Once, in 1995, it was English football supporters. Another time, in a city-centre newsagents, I witnessed an attempted holdup by a stocking-headed man with a mystery weapon in a bag that turned out to be a hammer.

Unfortunately for him, a garda appeared from nowhere. And once the garda had safely grabbed the arm with the hammer, I grabbed the other one and we wrestled the would-be robber to the ground just as other guards arrived. It was such a pathetic attempt at a holdup, I nearly felt sorry for him.

No doubt being male and tall(ish) helps make Dublin seem safer to me than it may do to others.

A few years ago, as previously described in this space, I also cycled upon the scene of a mugging near Heuston Station, where a strung-out drug user with a kitchen knife was trying to wrestle a bag off a young woman.

She was fighting bravely to hold on.
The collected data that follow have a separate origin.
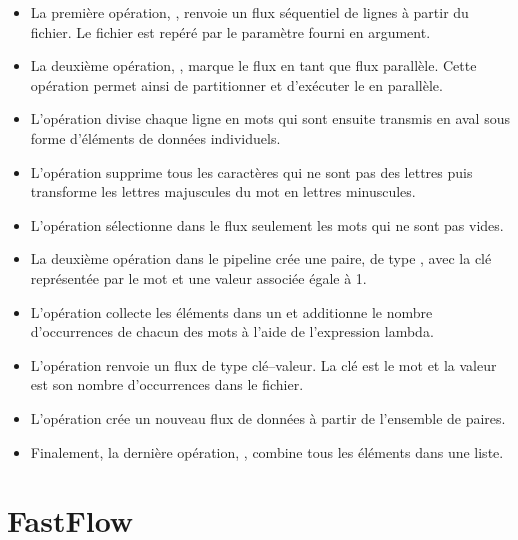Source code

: \begin{itemize}
	\item La premi\`ere op\'eration, , renvoie un flux s\'equentiel de lignes \`a partir du fichier. Le fichier est rep\'er\'e par le param\`etre  fourni en argument.

	\item La deuxi\`eme op\'eration, , marque le flux en tant que flux parall\`ele. Cette op\'eration permet ainsi de partitionner et d'ex\'ecuter le  en parall\`ele.

	\item L'op\'eration  divise chaque ligne en mots qui sont ensuite transmis en aval sous forme d'\'el\'ements de donn\'ees individuels.
	
	\item L'op\'eration  supprime tous les caract\`eres qui ne sont pas des lettres puis transforme les lettres majuscules du mot en lettres minuscules.
	
	\item L'op\'eration  s\'electionne dans le flux seulement les mots qui ne sont pas vides.
	
	\item La deuxi\`eme op\'eration  dans le pipeline cr\'ee une paire, de type , avec la cl\'e repr\'esent\'ee par le mot et une valeur associ\'ee \'egale \`a 1.
	
	\item L'op\'eration  collecte les \'el\'ements dans un  et additionne le nombre d'occurrences de chacun des mots \`a l'aide de l'expression lambda.
	
	\item L'op\'eration  renvoie un flux de type cl\'e--valeur. La cl\'e est le mot et la valeur est son nombre d'occurrences dans le fichier.

	\item L'op\'eration  cr\'ee un nouveau flux de donn\'ees \`a partir de l'ensemble de paires.
	
	\item Finalement, la derni\`ere op\'eration, , combine tous les \'el\'ements dans une liste.
	
	
\end{itemize}


\section{FastFlow}

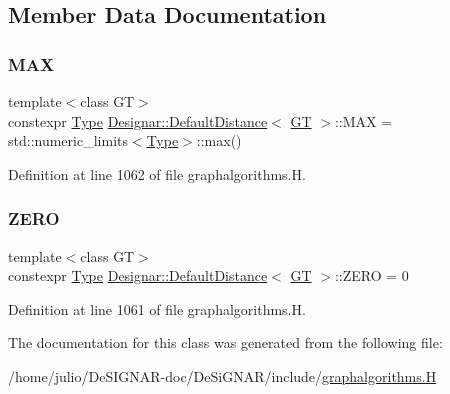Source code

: \subsection{Member Data Documentation}
\mbox{\label{class_designar_1_1_default_distance_af1c417705ee2d66f828c0f872607a7ea}} 
\subsubsection{\texorpdfstring{M\+AX}{MAX}}
{\footnotesize\ttfamily template$<$class GT$>$ \\
constexpr \hyperlink{class_designar_1_1_default_distance_a9317a5edf566779550b96edd532b502b}{Type} \hyperlink{class_designar_1_1_default_distance}{Designar\+::\+Default\+Distance}$<$ \hyperlink{demo-buildgraph_8_c_a3001c40d2c31ca87ed96cd7d1334a55e}{GT} $>$\+::M\+AX = std\+::numeric\+\_\+limits$<$\hyperlink{class_designar_1_1_default_distance_a9317a5edf566779550b96edd532b502b}{Type}$>$\+::max()\hspace{0.3cm}{\ttfamily [static]}}



Definition at line 1062 of file graphalgorithms.\+H.

\mbox{\label{class_designar_1_1_default_distance_abee3d9a2a3f573d6844c0a0fdbd4d7ac}} 
\subsubsection{\texorpdfstring{Z\+E\+RO}{ZERO}}
{\footnotesize\ttfamily template$<$class GT$>$ \\
constexpr \hyperlink{class_designar_1_1_default_distance_a9317a5edf566779550b96edd532b502b}{Type} \hyperlink{class_designar_1_1_default_distance}{Designar\+::\+Default\+Distance}$<$ \hyperlink{demo-buildgraph_8_c_a3001c40d2c31ca87ed96cd7d1334a55e}{GT} $>$\+::Z\+E\+RO = 0\hspace{0.3cm}{\ttfamily [static]}}



Definition at line 1061 of file graphalgorithms.\+H.



The documentation for this class was generated from the following file\+:\begin{DoxyCompactItemize}
\item 
/home/julio/\+De\+S\+I\+G\+N\+A\+R-\/doc/\+De\+Si\+G\+N\+A\+R/include/\hyperlink{graphalgorithms_8_h}{graphalgorithms.\+H}\end{DoxyCompactItemize}
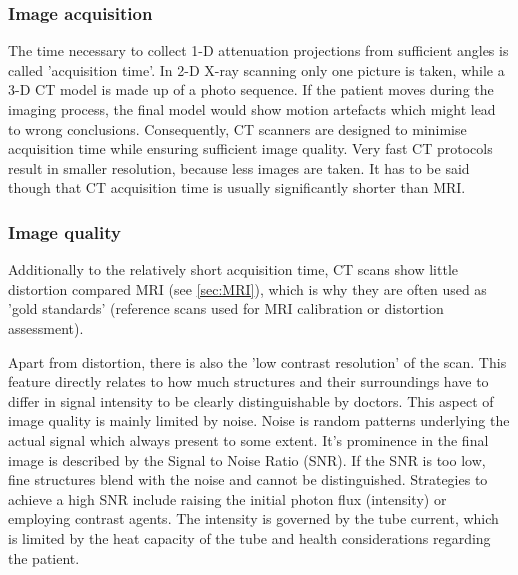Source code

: \subsubsection{Image acquisition}
The time necessary to collect 1-D attenuation projections from sufficient angles is called 'acquisition time'.
In 2-D X-ray scanning only one picture is taken, while a 3-D CT model is made up of a photo sequence.
If the patient moves during the imaging process, the final model would show motion artefacts which might lead to wrong conclusions.
Consequently, CT scanners are designed to minimise acquisition time while ensuring sufficient image quality.
Very fast CT protocols result in smaller resolution, because less images are taken.
It has to be said though that CT acquisition time is usually significantly shorter than MRI. \cite{Podgorsak, Maidment2014}

\subsubsection{Image quality} %
Additionally to the relatively short acquisition time, CT scans show little distortion compared MRI (see \ref{sec:MRI}), which is why they are often used as 'gold standards' (reference scans used for MRI calibration or distortion assessment).

Apart from distortion, there is also the 'low contrast resolution' of the scan.
This feature directly relates to how much structures and their surroundings have to differ in signal intensity to be clearly distinguishable by doctors.
This aspect of image quality is mainly limited by noise.
Noise is random patterns underlying the actual signal which always present to some extent.
It's prominence in the final image is described by the Signal to Noise Ratio (SNR).
If the SNR is too low, fine structures blend with the noise and cannot be distinguished. 
Strategies to achieve a high SNR include raising the initial photon flux (intensity) or employing contrast agents.
The intensity is governed by the tube current, which is limited by the heat capacity of the tube and health considerations regarding the patient.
And between that and my arrival, the mugger thought better of his soft target and walked away, which I was happy to let him do.

His intended victim, who had been on the way to catching a train home, had a few superficial cuts. But the shock hit her belatedly. In the mayhem that followed, as a crowd gathered, I noticed that the thing she had risked her life for was lying on the footpath.

Finding my appropriate level of heroism, I held on to her handbag until the ambulance arrived.